Certains pensent que la littérature ne peut que gagner à rester complètement étrangère à ces divers courants.

Que vous en semble? Une telle attitude est-elle d'ailleurs possible pour ceux qui écrivent? Ou bien, comme l'assurait A.

France, «une littérature est-elle l'œuvre du public aussi bien que des auteurs » ? Introduction.

— Le temps du dilettantisme semble bien passé.

L'homme · moderne ne peut guère se contenter d'assister en spectateur indifférent ou amusé aux luttes qui se livrent autour de lui.

On le somme de prendre parti et d'entrer dans la bataille.

Le littérateur ne fait pas exception.

Il se voit refuser le droit de se consacrer au service exclusif de l'art et du beau.

Son art doit être utile à la cause pour laquelle on veut l'enrôler.
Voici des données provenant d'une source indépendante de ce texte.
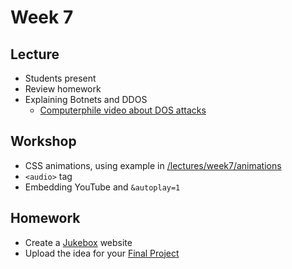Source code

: # Week 7

## Lecture

- Students present
- Review homework
- Explaining Botnets and DDOS
  - [Computerphile video about DOS attacks](https://youtu.be/BcDZS7iYNsA)

## Workshop

- CSS animations, using example in [/lectures/week7/animations](/lectures/week7/animations)
- `<audio>` tag
- Embedding YouTube and `&autoplay=1`

## Homework

- Create a [Jukebox](/homework/jukebox) website
- Upload the idea for your [Final Project](/homework/final)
Que penser de cette conception de l'œuvre littéraire ? La littérature peut-elle s'engager à fond pour la réalisation d'un certain, ordre politique, social ou religieux ? I.

La notion d'engagement.

— Avant de répondre à cette question, il convient de préciser ce qu'il faut entendre par « engagement » et par « littérature engagée ». Les mots « engagée » et « engagement » dérivent de « gage ».

Le gage, nous dit Littré, est le « dépôt qu'on fait de quelque objet entre les mains d'autrui, pour sûreté d'une dette, d'un emprunt ».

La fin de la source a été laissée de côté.